Dams are noted for blocking silt. The Aswan Dam brought to a halt the annual and predictable flooding of the Nile. The deposits of silt and nutrients on the nearby shorelines made the soil fertile and suitable for growing crops. The river, which gave rise to the great ancient civilization of Egypt over 5,000 years ago, died in 1970. The British had plans to build the dam in Ethiopia or Uganda, where the higher elevations and cooler temperatures would have made it more effective. But President Nasser, in an effort to create distance from the prior British rulers and seeking nationalist pride and recognition, demanded that it be constructed in his own country. The location of the dam, McNeil explains, is too far downstream; higher evaporation levels reduce its usefulness. Furthermore, directly impeding the Nile from flooding means that Egyptians must use chemical fertilizers, the desirability and consequences of which are problematic as well.

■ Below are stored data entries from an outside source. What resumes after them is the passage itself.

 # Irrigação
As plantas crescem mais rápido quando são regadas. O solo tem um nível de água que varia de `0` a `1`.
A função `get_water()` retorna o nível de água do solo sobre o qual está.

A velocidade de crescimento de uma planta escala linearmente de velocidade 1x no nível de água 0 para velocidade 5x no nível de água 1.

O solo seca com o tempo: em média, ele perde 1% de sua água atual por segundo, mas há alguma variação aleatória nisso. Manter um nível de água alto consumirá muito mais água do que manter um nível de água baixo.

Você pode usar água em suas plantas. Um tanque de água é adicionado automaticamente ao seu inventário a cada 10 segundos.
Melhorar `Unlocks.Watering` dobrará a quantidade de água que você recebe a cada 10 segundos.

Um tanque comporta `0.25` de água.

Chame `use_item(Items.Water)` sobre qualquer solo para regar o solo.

In addition to blocking silt and nutrients, dams block biodiversity as well. A call for the tearing down of a series of dams on the Susquehanna River, a tributary of the Chesapeake Bay, points out that the large migration of a species of herring has been largely impeded. As the author relates, “ladders” and “elevators” intended for the fish to bypass the dams have proven relatively unsuccessful. In the Pacific Northwest, this concept has taken its most ludicrous form yet in the manifestation of the “salmon cannon.”

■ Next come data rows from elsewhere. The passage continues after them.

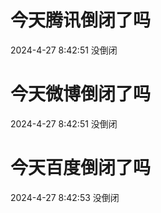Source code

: # 今天腾讯倒闭了吗

2024-4-27 8:42:51 没倒闭

# 今天微博倒闭了吗

2024-4-27 8:42:51 没倒闭

# 今天百度倒闭了吗

2024-4-27 8:42:53 没倒闭

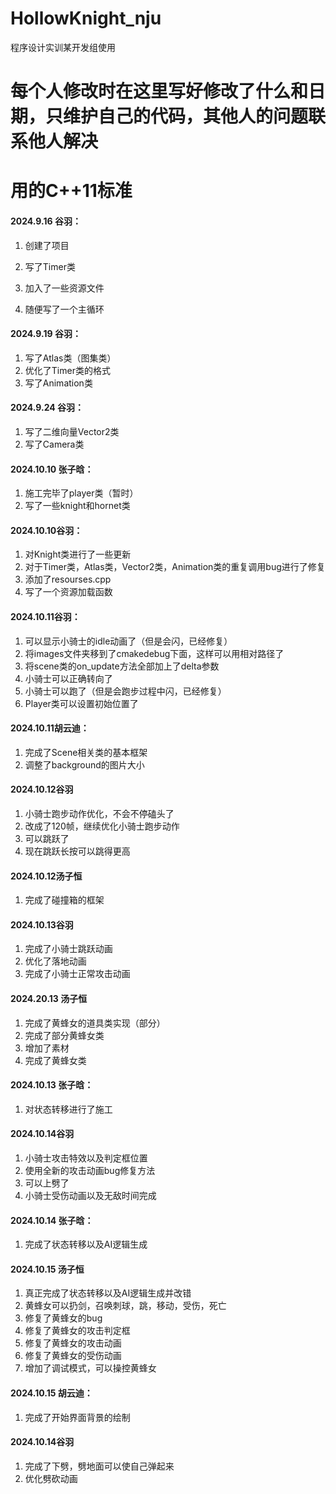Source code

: # HollowKnight_nju

程序设计实训某开发组使用

# 每个人修改时在这里写好修改了什么和日期，只维护自己的代码，其他人的问题联系他人解决

# 用的C++11标准

#### 2024.9.16 谷羽：

1. 创建了项目

2. 写了Timer类

3. 加入了一些资源文件

4. 随便写了一个主循环

#### 2024.9.19 谷羽：

1. 写了Atlas类（图集类）
2. 优化了Timer类的格式
3. 写了Animation类

#### 2024.9.24 谷羽：

1. 写了二维向量Vector2类
2. 写了Camera类

#### 2024.10.10 张子晗：

1. 施工完毕了player类（暂时）
2. 写了一些knight和hornet类

#### 2024.10.10谷羽：

1. 对Knight类进行了一些更新
2. 对于Timer类，Atlas类，Vector2类，Animation类的重复调用bug进行了修复
3. 添加了resourses.cpp
4. 写了一个资源加载函数

#### 2024.10.11谷羽：

1. 可以显示小骑士的idle动画了（但是会闪，已经修复）
2. 将images文件夹移到了cmakedebug下面，这样可以用相对路径了
3. 将scene类的on_update方法全部加上了delta参数
4. 小骑士可以正确转向了
5. 小骑士可以跑了（但是会跑步过程中闪，已经修复）
6. Player类可以设置初始位置了

#### 2024.10.11胡云迪：

1. 完成了Scene相关类的基本框架
2. 调整了background的图片大小

#### 2024.10.12谷羽

1. 小骑士跑步动作优化，不会不停磕头了
2. 改成了120帧，继续优化小骑士跑步动作
3. 可以跳跃了
4. 现在跳跃长按可以跳得更高

#### 2024.10.12汤子恒

1. 完成了碰撞箱的框架

#### 2024.10.13谷羽

1. 完成了小骑士跳跃动画
1. 优化了落地动画
1. 完成了小骑士正常攻击动画

#### 2024.20.13 汤子恒

1. 完成了黄蜂女的道具类实现（部分）
2. 完成了部分黄蜂女类
3. 增加了素材
4. 完成了黄蜂女类

#### 2024.10.13 张子晗：

1. 对状态转移进行了施工

#### 2024.10.14谷羽

1. 小骑士攻击特效以及判定框位置
1. 使用全新的攻击动画bug修复方法
1. 可以上劈了
1. 小骑士受伤动画以及无敌时间完成

#### 2024.10.14 张子晗：

1. 完成了状态转移以及AI逻辑生成

#### 2024.10.15 汤子恒

1. 真正完成了状态转移以及AI逻辑生成并改错
2. 黄蜂女可以扔剑，召唤刺球，跳，移动，受伤，死亡
3. 修复了黄蜂女的bug
4. 修复了黄蜂女的攻击判定框
5. 修复了黄蜂女的攻击动画
6. 修复了黄蜂女的受伤动画
7. 增加了调试模式，可以操控黄蜂女

#### 2024.10.15 胡云迪：

1.  完成了开始界面背景的绘制
#### 2024.10.14谷羽

1. 完成了下劈，劈地面可以使自己弹起来
2. 优化劈砍动画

Salmon are literally picked up by hand and loaded a few at a time into a tube that propels them over the dam so that they can continue on their migration driven by spawning. This process is not as desirable or realistic as some seem to think. Salmon migrate through these rivers by the millions; at the peak of the migrating season, there is little chance that cannon loaders will be able to send them all on their way. It is vital that they do so, as they contribute to a delicate ecological balance in the Pacific Northwest. Not only do they provide a vital source of food for bears and scavengers that pick at the leftovers, but fish dragged into the woods decompose and release nutrients into the soil; salmon feed the trees and contribute to the growth of the great dense forests themselves in the region. One should also consider how the salmon experience the cannon. While powering upstream and leaping waterfalls is an impressive and presumably trying feat, it is driven by instinct and part of the natural process of salmon life. Being handled by a human and barreling through a tube are not; it could be an extremely traumatic and shocking experience for the fish.

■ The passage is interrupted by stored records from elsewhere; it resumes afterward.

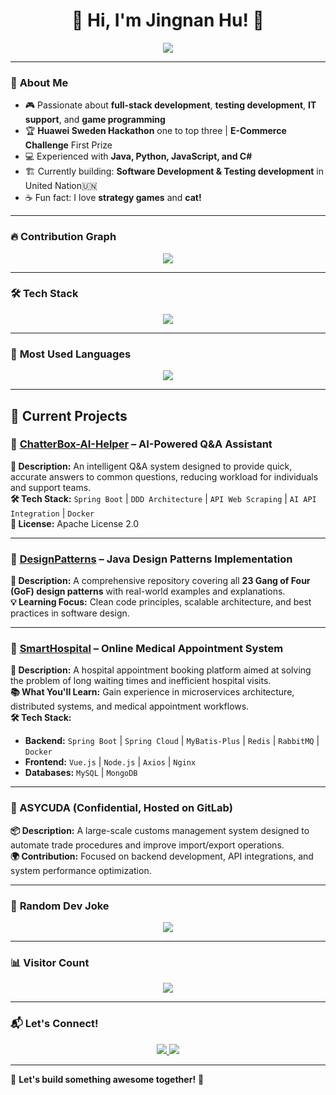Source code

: <h1 align="center">👋 Hi, I'm Jingnan Hu! 🚀</h1>

<p align="center">
  <img src="https://readme-typing-svg.herokuapp.com?font=Fira+Code&duration=3000&pause=500&color=00F7EF&center=true&width=435&lines=Master's+in+Computer+Science;Game+Development+Enthusiast;AI+%7C+Big+Data+%7C+Cybersecurity;UN+Intern+%F0%9F%87%A8%F0%9F%87%AD;Always+learning+new+things!+%F0%9F%8C%8F" />
</p>

---

### 🚀 **About Me**
- 🎮 Passionate about **full-stack development**, **testing development**, **IT support**, and **game programming**
- 🏆 **Huawei Sweden Hackathon** one to top three | **E-Commerce Challenge** First Prize
- 💻 Experienced with **Java, Python, JavaScript, and C#**
- 🏗️ Currently building: **Software Development & Testing development** in United Nation🇺🇳
- ☕ Fun fact: I love **strategy games** and **cat!**

---


### 🔥 **Contribution Graph**
<p align="center">
  <img src="https://github-readme-activity-graph.vercel.app/graph?username=JingnanHu&theme=tokyo-night&hide_border=true" />
</p>

---

### 🛠 **Tech Stack**
<p align="center">
  <img src="https://skillicons.dev/icons?i=python,java,js,ts,html,css,nodejs,react,vue,flutter,aws,docker,kubernetes,linux" />




---

### 🚀 **Most Used Languages**
<p align="center">
  <img src="https://github-readme-stats.vercel.app/api/top-langs/?username=JingnanHu&layout=compact&theme=tokyonight&hide_border=true" />
</p>

---

## 🎯 **Current Projects**

### 🔹 [ChatterBox-AI-Helper](https://github.com/JingnanHu/ChatterBox-AI-Helper) – AI-Powered Q&A Assistant  
**🤖 Description:** An intelligent Q&A system designed to provide quick, accurate answers to common questions, reducing workload for individuals and support teams.  
**🛠 Tech Stack:** `Spring Boot` | `DDD Architecture` | `API Web Scraping` | `AI API Integration` | `Docker`  
**📜 License:** Apache License 2.0  

---

### 🔹 [DesignPatterns](https://github.com/JingnanHu/DesignPatterns) – Java Design Patterns Implementation  
**📌 Description:** A comprehensive repository covering all **23 Gang of Four (GoF) design patterns** with real-world examples and explanations.  
**💡 Learning Focus:** Clean code principles, scalable architecture, and best practices in software design.  

---

### 🔹 [SmartHospital](https://github.com/JingnanHu/smartHospital) – Online Medical Appointment System  
**🏥 Description:** A hospital appointment booking platform aimed at solving the problem of long waiting times and inefficient hospital visits.  
**📚 What You'll Learn:** Gain experience in microservices architecture, distributed systems, and medical appointment workflows.  
**🛠 Tech Stack:**  
- **Backend:** `Spring Boot` | `Spring Cloud` | `MyBatis-Plus` | `Redis` | `RabbitMQ` | `Docker`  
- **Frontend:** `Vue.js` | `Node.js` | `Axios` | `Nginx`  
- **Databases:** `MySQL` | `MongoDB`  

---

### 🔹 ASYCUDA (Confidential, Hosted on GitLab)  
**📦 Description:** A large-scale customs management system designed to automate trade procedures and improve import/export operations.  
**🌍 Contribution:** Focused on backend development, API integrations, and system performance optimization.

---

### 🤣 **Random Dev Joke**
<p align="center">
  <img src="https://readme-jokes.vercel.app/api" />
</p>

---

### 📊 **Visitor Count**
<p align="center">
  <img src="https://komarev.com/ghpvc/?username=JingnanHu&label=Profile%20Views&color=blue&style=plastic" />
</p>

---

### 📬 **Let's Connect!**
<p align="center">
  <a href="https://www.linkedin.com/in/jingnanhu">
    <img src="https://img.shields.io/badge/-LinkedIn-blue?style=for-the-badge&logo=Linkedin&logoColor=white" />
  </a>
  <a href="https://github.com/JingnanHu">
    <img src="https://img.shields.io/badge/-GitHub-333?style=for-the-badge&logo=github" />
  </a>

</p>

---

🚀 **Let's build something awesome together!** 🚀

Although they provide renewable energy without emissions, dams are an unnatural construction. They are not comparable to the ones made by beavers; on such large scales, they literally block the natural course of environmental processes to a highly disruptive level. Low Head Hydro is a hydroelectric energy system that does not block the flow of a waterway in order to produce power. Solar and Wind continue to rise in desirability, effectiveness, and financial accessibility. Peaking in the early 1900s, dams are an obsolete power source that we can do without.